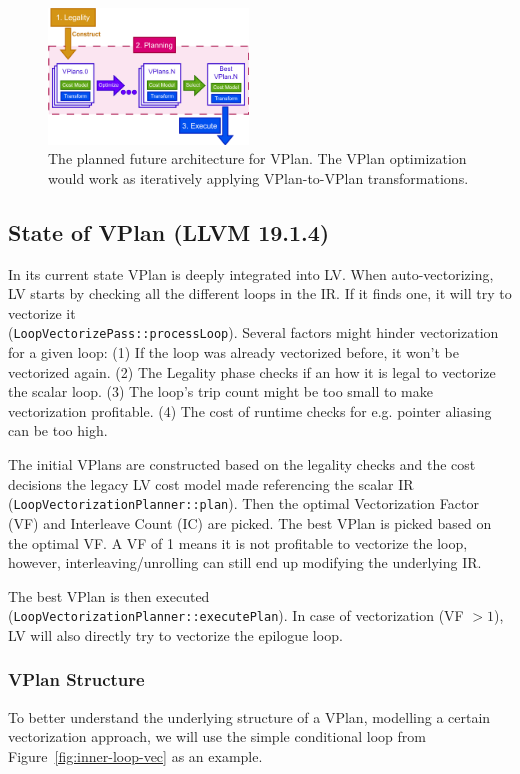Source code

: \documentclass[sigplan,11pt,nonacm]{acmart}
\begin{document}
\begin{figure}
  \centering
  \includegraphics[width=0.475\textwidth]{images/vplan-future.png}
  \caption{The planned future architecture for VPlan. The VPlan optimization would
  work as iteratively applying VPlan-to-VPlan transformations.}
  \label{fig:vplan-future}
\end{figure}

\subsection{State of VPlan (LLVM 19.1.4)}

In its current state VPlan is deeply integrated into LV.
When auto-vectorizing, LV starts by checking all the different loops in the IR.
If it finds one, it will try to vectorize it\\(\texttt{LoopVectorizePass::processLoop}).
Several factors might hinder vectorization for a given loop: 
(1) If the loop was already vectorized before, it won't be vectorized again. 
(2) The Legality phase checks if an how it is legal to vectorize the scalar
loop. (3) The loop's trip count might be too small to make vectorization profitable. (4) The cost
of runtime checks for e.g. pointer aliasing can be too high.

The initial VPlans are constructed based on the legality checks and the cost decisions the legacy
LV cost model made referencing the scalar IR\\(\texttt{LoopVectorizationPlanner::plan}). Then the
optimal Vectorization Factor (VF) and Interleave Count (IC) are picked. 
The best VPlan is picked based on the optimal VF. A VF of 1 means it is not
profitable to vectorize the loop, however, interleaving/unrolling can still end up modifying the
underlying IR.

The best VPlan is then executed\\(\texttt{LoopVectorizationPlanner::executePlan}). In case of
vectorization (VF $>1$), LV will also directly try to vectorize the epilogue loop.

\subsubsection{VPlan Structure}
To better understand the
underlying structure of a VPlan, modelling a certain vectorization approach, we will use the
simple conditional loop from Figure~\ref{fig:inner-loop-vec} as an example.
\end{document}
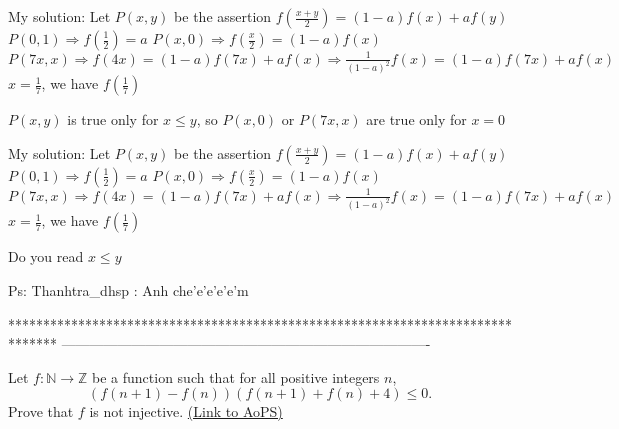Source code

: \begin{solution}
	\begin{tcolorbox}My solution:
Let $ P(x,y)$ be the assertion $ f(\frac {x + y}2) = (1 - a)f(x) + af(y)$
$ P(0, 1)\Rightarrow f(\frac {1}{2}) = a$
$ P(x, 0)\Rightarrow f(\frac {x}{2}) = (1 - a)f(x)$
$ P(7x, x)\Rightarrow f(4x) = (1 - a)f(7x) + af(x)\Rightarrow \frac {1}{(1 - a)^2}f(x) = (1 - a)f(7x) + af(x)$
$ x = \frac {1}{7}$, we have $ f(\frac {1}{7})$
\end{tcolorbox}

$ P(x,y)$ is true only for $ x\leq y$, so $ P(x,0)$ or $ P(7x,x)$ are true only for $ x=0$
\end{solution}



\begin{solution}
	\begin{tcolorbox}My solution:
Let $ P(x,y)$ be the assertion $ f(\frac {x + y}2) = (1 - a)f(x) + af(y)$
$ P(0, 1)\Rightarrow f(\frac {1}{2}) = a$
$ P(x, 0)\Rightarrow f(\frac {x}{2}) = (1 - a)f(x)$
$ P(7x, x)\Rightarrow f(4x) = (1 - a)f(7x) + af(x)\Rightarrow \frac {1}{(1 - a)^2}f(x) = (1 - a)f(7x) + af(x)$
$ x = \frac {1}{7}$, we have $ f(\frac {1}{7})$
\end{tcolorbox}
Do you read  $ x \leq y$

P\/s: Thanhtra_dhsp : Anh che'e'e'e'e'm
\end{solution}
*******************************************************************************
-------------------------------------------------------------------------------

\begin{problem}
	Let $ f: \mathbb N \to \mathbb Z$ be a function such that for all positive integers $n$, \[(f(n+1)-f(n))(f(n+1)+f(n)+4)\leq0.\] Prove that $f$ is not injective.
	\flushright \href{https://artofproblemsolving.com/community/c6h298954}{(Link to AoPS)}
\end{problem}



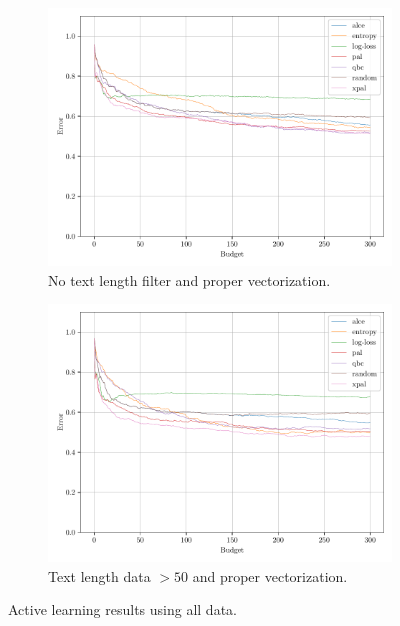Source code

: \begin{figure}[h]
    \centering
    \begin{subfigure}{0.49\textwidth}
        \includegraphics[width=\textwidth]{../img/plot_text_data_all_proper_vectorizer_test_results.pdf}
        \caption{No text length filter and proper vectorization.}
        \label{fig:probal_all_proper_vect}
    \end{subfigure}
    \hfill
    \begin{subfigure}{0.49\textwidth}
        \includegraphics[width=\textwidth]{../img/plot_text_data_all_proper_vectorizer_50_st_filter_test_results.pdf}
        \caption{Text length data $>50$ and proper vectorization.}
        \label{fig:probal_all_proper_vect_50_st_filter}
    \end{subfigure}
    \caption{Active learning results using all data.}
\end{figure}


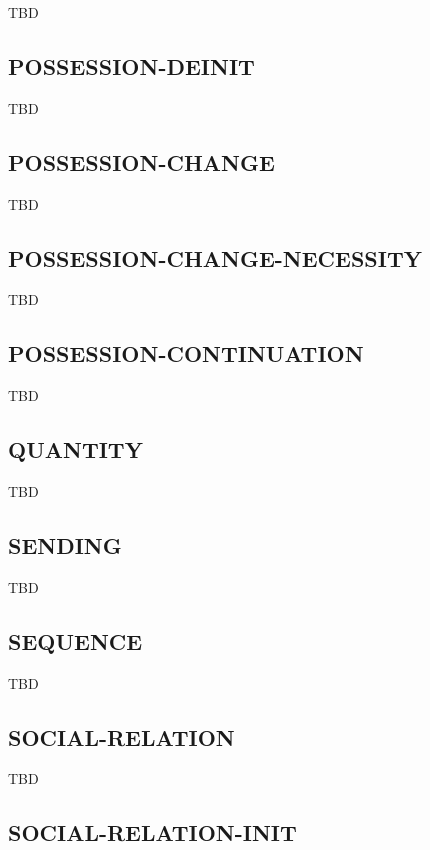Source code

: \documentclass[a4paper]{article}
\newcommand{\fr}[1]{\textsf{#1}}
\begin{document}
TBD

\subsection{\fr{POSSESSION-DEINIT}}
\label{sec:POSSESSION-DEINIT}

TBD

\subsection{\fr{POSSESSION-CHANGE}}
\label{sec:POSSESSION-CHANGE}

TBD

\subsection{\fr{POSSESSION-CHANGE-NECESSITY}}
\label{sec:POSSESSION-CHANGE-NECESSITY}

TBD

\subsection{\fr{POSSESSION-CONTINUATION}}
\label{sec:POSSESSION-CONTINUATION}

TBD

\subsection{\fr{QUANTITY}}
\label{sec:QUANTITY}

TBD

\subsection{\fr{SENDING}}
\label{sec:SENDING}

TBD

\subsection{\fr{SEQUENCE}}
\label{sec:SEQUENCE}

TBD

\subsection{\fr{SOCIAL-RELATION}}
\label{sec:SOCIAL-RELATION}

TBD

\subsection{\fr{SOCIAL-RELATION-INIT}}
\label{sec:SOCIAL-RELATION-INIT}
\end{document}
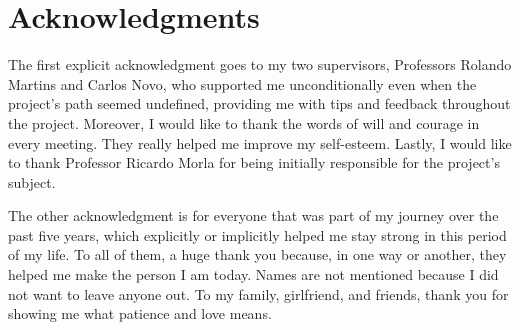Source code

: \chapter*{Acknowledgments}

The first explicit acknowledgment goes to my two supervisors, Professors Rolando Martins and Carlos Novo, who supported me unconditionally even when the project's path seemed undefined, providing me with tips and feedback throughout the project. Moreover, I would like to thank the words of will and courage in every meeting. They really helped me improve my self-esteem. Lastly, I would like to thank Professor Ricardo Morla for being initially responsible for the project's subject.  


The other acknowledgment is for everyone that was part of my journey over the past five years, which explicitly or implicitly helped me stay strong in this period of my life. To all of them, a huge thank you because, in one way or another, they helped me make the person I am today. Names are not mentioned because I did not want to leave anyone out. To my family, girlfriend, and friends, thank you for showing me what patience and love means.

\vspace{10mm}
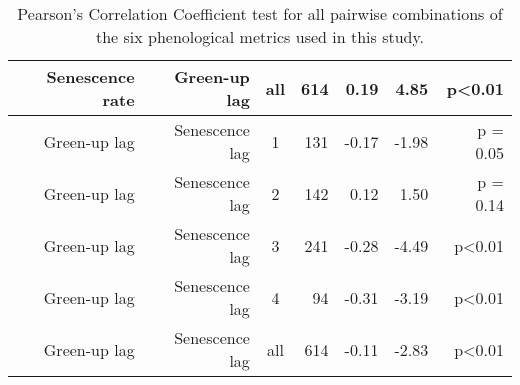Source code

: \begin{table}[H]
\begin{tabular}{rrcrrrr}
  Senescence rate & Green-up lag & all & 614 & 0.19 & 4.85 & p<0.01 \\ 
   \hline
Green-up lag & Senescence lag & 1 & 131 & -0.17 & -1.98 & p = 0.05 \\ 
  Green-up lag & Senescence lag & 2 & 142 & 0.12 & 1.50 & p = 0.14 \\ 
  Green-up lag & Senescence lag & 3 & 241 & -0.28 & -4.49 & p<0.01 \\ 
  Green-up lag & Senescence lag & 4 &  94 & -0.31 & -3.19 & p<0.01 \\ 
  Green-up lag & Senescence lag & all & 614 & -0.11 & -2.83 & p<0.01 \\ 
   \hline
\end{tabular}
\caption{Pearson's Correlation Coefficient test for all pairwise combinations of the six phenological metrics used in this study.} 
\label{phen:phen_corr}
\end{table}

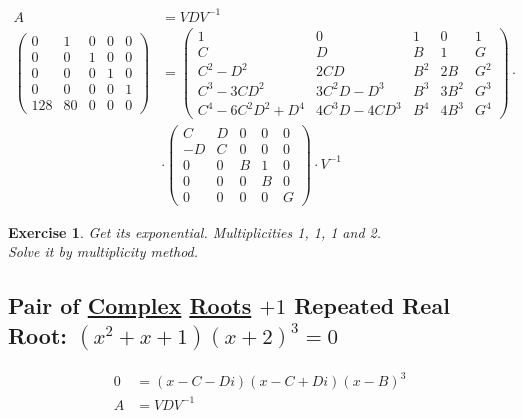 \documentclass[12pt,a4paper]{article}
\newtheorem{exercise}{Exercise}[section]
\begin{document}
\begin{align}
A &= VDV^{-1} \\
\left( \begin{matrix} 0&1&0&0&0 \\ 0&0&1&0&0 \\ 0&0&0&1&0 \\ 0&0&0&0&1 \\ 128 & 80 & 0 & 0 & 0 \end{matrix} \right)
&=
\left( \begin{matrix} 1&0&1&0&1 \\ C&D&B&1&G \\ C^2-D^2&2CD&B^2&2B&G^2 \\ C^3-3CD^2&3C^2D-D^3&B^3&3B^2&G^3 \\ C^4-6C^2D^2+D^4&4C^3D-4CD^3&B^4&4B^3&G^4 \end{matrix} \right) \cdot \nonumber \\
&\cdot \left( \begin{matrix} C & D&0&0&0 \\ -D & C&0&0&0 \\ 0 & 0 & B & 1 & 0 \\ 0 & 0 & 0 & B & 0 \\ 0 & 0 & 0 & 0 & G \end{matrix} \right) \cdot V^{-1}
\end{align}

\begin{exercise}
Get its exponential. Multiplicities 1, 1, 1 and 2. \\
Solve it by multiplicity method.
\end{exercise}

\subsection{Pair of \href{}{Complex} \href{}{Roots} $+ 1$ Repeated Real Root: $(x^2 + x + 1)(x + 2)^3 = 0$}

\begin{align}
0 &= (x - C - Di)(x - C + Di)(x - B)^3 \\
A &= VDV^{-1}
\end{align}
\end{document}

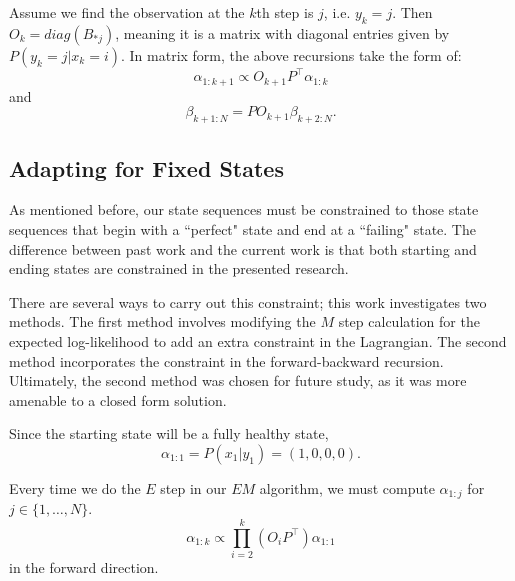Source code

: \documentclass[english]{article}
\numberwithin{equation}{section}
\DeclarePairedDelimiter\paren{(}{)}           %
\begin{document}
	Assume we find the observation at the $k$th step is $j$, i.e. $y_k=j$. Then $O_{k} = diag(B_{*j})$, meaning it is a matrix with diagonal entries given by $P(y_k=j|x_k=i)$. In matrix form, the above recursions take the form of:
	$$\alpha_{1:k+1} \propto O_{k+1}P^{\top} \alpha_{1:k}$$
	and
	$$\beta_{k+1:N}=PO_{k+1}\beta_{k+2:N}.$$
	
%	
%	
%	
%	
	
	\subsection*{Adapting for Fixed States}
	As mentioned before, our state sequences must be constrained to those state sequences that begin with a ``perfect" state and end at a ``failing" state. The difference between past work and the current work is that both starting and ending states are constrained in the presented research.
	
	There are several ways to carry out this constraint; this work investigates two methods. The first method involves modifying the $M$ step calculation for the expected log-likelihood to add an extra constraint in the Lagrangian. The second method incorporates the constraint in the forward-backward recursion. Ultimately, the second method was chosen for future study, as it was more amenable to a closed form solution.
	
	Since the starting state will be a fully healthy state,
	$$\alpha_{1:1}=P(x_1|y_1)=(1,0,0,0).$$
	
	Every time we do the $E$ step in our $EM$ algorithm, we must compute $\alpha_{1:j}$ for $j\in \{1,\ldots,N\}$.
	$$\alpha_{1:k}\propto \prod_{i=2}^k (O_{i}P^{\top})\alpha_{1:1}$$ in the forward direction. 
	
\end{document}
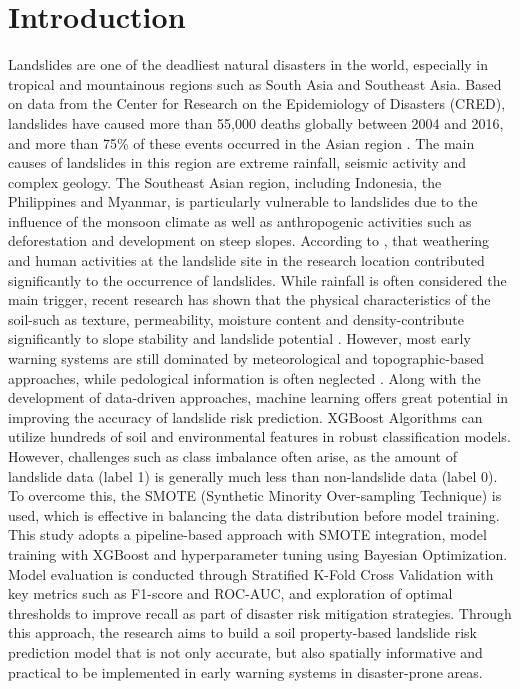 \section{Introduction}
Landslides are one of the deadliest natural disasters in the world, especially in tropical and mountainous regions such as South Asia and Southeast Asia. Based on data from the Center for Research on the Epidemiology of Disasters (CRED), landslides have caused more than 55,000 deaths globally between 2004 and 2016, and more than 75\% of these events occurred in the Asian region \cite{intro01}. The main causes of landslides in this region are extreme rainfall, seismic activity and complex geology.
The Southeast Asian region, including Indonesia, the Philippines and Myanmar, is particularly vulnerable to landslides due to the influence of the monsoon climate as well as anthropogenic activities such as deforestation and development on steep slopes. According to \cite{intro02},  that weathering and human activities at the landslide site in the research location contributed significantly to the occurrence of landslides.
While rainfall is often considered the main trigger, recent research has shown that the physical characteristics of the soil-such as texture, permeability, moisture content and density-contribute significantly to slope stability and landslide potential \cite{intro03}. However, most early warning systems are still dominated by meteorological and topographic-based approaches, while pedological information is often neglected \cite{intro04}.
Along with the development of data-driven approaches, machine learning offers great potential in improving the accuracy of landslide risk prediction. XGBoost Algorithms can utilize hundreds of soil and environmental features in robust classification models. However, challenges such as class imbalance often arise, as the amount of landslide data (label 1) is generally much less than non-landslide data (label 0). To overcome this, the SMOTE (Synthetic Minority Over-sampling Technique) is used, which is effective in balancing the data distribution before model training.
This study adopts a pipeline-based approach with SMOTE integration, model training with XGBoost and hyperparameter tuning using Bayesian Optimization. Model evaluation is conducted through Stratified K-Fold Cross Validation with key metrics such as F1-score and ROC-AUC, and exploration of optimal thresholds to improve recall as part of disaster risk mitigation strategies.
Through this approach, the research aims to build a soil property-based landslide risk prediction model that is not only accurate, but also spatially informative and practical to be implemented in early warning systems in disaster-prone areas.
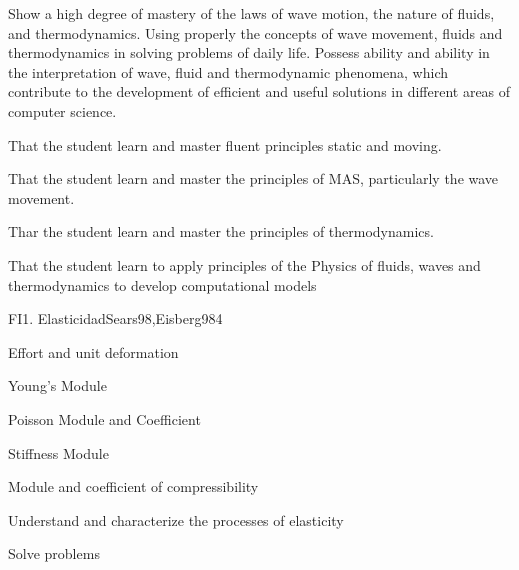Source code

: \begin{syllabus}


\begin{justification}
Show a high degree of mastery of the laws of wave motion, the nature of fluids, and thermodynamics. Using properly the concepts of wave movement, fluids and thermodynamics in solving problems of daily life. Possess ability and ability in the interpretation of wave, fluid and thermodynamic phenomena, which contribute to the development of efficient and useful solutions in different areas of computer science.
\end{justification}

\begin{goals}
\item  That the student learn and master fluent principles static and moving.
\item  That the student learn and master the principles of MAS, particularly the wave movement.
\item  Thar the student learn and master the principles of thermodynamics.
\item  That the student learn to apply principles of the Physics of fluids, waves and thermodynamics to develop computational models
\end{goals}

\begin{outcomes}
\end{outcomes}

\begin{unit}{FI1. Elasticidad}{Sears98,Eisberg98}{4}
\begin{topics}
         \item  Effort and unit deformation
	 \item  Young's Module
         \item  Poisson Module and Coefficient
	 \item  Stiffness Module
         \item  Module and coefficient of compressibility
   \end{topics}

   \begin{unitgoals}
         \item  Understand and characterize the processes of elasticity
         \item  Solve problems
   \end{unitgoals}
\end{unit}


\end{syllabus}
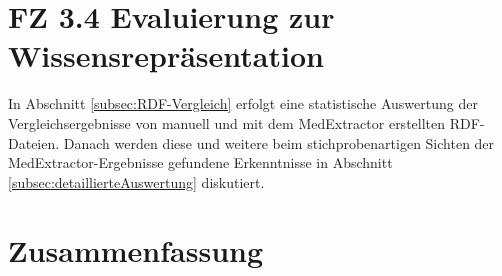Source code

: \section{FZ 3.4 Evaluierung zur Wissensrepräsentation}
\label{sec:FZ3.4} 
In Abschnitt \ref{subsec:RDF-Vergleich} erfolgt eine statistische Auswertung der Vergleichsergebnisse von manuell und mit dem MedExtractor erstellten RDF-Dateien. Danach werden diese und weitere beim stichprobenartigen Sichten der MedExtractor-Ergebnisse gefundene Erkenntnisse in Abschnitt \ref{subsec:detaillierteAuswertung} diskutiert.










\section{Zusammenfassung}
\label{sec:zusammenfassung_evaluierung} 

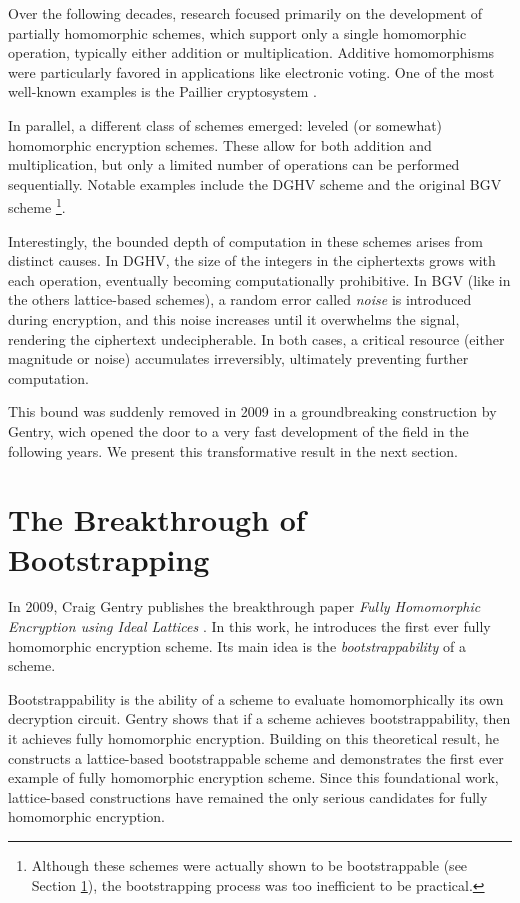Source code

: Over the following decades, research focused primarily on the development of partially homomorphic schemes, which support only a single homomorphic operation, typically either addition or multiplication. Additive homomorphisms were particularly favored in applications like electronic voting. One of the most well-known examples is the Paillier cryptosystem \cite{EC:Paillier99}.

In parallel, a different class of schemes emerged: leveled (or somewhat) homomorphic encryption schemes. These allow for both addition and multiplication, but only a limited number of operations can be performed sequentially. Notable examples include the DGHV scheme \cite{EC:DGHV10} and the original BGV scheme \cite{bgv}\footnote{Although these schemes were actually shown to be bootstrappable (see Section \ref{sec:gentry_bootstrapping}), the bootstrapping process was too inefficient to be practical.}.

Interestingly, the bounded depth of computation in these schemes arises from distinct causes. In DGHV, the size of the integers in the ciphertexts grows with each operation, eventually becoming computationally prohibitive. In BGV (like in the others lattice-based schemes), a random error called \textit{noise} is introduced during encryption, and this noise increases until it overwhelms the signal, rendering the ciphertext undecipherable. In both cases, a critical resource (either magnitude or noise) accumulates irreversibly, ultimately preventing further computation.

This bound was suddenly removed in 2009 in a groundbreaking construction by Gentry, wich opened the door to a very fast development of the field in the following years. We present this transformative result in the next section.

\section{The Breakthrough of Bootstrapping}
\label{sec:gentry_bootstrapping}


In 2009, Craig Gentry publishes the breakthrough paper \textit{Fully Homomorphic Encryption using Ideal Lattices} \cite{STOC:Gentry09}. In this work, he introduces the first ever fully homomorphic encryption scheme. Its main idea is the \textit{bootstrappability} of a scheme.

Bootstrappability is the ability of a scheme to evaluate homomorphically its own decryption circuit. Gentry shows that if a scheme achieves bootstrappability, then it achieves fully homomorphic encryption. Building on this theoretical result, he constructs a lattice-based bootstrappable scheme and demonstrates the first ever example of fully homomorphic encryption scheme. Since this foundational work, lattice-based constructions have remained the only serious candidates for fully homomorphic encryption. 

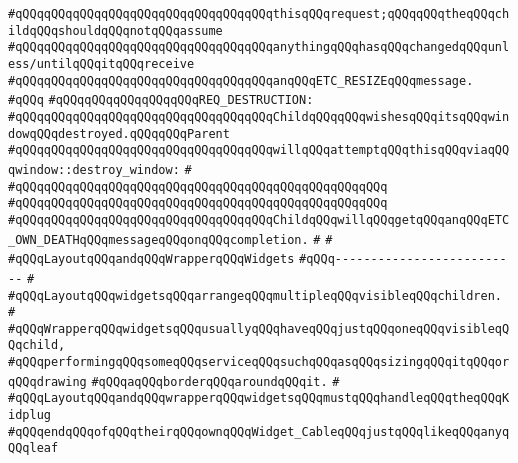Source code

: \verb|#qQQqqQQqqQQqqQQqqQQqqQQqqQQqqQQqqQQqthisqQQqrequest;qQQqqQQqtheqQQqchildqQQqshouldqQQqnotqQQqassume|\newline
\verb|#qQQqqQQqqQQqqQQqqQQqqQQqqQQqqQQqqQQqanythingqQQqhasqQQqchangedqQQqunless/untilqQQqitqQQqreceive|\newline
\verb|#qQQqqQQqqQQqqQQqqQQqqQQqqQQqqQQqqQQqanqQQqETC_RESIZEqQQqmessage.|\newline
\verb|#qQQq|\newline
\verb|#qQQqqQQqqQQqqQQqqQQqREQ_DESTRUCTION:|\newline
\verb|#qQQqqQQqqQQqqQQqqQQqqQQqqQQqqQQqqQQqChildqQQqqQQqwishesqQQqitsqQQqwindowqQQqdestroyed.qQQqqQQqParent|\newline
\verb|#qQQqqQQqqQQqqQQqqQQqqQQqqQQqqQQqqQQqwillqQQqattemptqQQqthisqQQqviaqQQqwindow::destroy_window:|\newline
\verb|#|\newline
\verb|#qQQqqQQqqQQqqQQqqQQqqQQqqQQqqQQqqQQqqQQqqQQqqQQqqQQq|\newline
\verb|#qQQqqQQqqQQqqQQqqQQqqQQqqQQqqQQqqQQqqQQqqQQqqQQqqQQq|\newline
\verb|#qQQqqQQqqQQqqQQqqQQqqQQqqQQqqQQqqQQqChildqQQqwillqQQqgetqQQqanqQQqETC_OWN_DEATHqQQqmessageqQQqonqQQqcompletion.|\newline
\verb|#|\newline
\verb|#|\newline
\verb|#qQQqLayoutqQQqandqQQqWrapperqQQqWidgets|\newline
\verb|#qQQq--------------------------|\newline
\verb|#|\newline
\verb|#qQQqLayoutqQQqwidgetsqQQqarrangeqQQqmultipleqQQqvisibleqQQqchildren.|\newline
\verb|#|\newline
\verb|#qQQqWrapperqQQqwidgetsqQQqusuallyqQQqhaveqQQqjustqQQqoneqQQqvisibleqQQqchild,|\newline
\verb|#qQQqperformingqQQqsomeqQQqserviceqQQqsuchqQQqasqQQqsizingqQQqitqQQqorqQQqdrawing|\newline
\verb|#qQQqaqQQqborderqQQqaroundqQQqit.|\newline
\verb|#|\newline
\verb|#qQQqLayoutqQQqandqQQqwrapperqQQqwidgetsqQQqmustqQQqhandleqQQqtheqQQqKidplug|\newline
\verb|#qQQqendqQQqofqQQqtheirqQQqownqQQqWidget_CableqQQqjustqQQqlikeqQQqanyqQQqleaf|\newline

**Brief:** Return the number of lines containing the word "length" in these records, with no additional output.

**Response area:** 2